UK – Diageo, the maker of Don Julio tequila and Guinness, is piloting two regenerative agriculture programs in Scotland and Mexico in line with its goal of achieving 50% reduction in absolute scope 3 GHG emissions by 2030. 

According to a report by Just Food, the new program is targeting wheat and barley grown in Scotland and Mexican agave farming. 

Through the implementation of these two programs, Diageo aims to enhance biodiversity, improve water stewardship, reduce carbon emissions, and manage soil health more effectively.  

This will be achieved by adopting locally adapted practices such as covering crops, reduced cultivation, and crop rotations. 

In Mexico, the tequila regenerative agriculture pilot seeks to leverage local knowledge on agave regenerative practices and explore the plant’s ability to sequester carbon over a 6-year growth cycle. 

Additionally, these programs aim to lower carbon emissions and enhance supply resilience, particularly in the climate-vulnerable region of Jalisco, Mexico, by improving soil health. 

On the other hand, the Scottish program , encompassing Johnnie Walker, Singleton, and Talisker, will focus on emissions reduction during the cultivation of barley and wheat. 

The first leg of the Scottish programme involves 20 farms and will involve trial of “locally adapted practices” including cover crops, reduced cultivations and crop rotations. 

Ewan Andrew, Diageo’s Chief Sustainability Officer, expressed enthusiasm about expanding their regenerative farming efforts beyond the existing Guinness program in Ireland as part of their commitment to long-term business growth. 

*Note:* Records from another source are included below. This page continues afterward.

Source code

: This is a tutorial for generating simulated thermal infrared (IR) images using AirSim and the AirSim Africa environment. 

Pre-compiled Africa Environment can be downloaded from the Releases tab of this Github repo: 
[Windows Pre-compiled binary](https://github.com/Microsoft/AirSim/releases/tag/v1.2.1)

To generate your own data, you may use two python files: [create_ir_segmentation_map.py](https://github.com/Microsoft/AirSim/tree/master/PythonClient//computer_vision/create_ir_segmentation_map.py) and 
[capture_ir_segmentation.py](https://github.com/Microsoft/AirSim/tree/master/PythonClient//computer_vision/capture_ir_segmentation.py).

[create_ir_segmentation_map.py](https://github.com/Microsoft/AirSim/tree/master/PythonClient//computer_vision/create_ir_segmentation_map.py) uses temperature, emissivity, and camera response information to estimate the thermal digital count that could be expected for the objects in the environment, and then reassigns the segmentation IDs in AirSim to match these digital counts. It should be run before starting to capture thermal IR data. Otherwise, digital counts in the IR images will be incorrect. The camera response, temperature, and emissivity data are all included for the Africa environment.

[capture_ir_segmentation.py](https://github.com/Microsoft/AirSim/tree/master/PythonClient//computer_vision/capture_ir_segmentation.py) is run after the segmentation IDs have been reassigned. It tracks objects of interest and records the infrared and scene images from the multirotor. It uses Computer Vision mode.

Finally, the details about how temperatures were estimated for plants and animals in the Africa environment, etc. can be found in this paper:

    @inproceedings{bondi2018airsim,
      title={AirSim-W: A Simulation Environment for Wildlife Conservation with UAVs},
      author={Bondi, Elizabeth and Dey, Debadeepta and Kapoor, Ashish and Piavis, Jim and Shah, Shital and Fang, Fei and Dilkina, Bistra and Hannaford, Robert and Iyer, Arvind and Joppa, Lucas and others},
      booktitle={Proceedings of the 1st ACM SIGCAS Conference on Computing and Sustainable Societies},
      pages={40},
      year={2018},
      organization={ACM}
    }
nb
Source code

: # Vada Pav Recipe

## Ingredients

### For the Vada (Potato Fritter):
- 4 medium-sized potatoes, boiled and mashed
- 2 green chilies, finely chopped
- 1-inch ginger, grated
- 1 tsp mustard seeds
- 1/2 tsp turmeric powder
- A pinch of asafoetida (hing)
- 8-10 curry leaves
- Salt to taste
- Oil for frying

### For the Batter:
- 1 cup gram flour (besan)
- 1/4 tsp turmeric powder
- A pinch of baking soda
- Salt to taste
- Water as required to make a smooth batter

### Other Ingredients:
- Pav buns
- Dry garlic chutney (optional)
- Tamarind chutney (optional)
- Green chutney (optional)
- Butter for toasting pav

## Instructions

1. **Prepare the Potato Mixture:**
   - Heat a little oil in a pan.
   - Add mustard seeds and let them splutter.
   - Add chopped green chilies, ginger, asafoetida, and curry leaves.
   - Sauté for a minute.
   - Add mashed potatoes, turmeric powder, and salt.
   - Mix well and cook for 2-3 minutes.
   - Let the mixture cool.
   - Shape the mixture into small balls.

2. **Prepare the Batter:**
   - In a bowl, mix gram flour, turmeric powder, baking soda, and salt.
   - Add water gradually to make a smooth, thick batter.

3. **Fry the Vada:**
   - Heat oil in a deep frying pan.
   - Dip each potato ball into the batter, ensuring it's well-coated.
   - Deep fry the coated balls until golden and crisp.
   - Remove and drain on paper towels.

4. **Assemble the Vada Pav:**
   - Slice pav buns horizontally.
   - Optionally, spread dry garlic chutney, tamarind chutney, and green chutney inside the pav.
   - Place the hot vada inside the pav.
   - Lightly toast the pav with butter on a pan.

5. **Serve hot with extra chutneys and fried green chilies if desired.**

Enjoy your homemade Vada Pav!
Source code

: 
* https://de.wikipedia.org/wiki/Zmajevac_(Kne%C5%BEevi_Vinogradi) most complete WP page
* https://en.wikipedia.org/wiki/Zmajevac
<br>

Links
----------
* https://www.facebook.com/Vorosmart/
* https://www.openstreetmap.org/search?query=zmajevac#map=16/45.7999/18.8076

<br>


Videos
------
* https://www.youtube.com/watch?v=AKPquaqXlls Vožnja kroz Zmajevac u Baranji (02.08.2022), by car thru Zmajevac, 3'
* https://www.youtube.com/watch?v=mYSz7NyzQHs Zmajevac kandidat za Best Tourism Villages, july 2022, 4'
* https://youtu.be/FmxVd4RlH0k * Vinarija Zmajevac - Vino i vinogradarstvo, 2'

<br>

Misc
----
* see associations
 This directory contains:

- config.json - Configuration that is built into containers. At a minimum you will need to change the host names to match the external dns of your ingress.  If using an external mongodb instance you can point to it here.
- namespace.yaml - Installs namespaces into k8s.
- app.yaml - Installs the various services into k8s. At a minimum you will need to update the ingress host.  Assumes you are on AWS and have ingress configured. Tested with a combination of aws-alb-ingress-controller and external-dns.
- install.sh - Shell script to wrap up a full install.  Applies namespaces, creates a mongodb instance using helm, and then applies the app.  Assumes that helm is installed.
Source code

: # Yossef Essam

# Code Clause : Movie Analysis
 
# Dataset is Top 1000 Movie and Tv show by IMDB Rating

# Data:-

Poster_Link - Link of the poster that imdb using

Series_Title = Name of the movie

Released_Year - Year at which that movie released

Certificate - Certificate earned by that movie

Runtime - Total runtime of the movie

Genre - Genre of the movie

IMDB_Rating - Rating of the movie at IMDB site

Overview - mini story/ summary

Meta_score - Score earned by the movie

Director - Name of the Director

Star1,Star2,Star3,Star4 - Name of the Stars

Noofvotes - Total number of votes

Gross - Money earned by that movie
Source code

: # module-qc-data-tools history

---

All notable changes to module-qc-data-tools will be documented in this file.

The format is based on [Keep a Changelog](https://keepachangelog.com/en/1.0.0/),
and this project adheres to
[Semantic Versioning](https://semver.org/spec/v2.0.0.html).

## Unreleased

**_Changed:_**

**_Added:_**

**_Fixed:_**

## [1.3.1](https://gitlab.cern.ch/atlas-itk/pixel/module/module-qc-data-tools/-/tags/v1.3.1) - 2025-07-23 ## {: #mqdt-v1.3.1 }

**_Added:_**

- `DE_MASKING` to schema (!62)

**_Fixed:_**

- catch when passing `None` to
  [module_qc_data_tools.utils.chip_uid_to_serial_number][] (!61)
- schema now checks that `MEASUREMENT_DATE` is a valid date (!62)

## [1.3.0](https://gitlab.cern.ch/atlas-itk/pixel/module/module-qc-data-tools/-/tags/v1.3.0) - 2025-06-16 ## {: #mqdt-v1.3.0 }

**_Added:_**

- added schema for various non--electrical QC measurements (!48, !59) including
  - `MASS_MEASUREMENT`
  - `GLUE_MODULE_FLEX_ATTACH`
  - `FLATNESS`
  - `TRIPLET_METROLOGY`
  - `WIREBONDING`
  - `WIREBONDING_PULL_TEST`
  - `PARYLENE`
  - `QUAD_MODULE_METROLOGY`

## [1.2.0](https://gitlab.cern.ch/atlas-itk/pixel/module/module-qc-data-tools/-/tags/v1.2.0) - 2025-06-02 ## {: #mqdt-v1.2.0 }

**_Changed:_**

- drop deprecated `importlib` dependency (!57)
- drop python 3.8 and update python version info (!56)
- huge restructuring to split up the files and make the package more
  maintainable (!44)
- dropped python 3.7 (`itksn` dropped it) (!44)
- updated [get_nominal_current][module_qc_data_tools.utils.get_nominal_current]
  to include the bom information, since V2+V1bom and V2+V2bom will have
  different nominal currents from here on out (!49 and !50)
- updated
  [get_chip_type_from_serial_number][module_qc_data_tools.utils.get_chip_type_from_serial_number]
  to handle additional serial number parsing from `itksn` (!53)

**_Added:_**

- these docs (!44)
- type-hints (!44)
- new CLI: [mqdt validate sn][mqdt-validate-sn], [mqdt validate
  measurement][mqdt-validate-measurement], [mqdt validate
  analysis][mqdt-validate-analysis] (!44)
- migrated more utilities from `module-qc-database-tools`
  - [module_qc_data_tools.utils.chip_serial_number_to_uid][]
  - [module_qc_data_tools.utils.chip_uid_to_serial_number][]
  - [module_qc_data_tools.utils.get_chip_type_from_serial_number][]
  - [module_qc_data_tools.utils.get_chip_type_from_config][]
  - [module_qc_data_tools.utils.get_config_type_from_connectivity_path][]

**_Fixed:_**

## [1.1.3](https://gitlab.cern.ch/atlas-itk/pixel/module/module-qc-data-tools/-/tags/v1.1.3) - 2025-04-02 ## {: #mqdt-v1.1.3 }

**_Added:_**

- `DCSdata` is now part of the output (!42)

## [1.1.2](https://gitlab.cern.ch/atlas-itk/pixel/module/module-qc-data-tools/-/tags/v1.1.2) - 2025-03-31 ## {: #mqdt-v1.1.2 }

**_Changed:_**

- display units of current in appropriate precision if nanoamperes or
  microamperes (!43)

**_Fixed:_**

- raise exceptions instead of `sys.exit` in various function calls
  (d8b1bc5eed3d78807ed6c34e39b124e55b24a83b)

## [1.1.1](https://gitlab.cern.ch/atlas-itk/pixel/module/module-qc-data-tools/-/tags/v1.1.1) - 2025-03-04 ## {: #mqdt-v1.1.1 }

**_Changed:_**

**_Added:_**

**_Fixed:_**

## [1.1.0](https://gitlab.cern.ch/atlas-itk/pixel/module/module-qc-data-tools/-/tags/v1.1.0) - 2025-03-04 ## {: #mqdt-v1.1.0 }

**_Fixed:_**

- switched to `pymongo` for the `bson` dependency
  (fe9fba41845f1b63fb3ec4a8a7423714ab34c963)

Vanessa Maire, Diageo’s global head of regenerative agriculture, emphasized that these programs would bolster farming system resilience and ensure the long-term availability of high-quality barley and wheat.  

Both scotch and tequila programs will empower farmers with knowledge and resilience to adapt their practices in response to climate change and are being delivered in collaboration with agriculture and soil carbon experts, including Agricarbon and James Hutton Limited.  

Agricarbon will assist Diageo in establishing baselines for soil carbon content and tracking changes over time in different geographic contexts.  

Meanwhile, James Hutton Limited will investigate how regenerative farming practices can enhance soil structure, biological activity, and water retention in the Scotch program. 

Annie Leeson, CEO and Co-Founder of Agricarbon, stressed the importance of building knowledge and understanding of raw materials across Diageo’s supply chain to reduce emissions and monitor carbon changes in diverse farming systems. 

Diageo joins other alcohol giants, such as Anheuser-Busch, which donated US$530,000 in 2020 to four US land grant universities for model farms focused on research in soil health, irrigation efficiency, and regenerative practices to advance sustainable agriculture.  

Similarly, the Molson Coors Brewing Company has invested over US$20 million in the past decade in its Better Barley, Better Beer program.  

This initiative helps barley growers comprehend the impact of weather conditions on crops and adopt more sustainable practices by installing weather stations and soil moisture probes on barley farms in Montana, Idaho, Wyoming, and Colorado.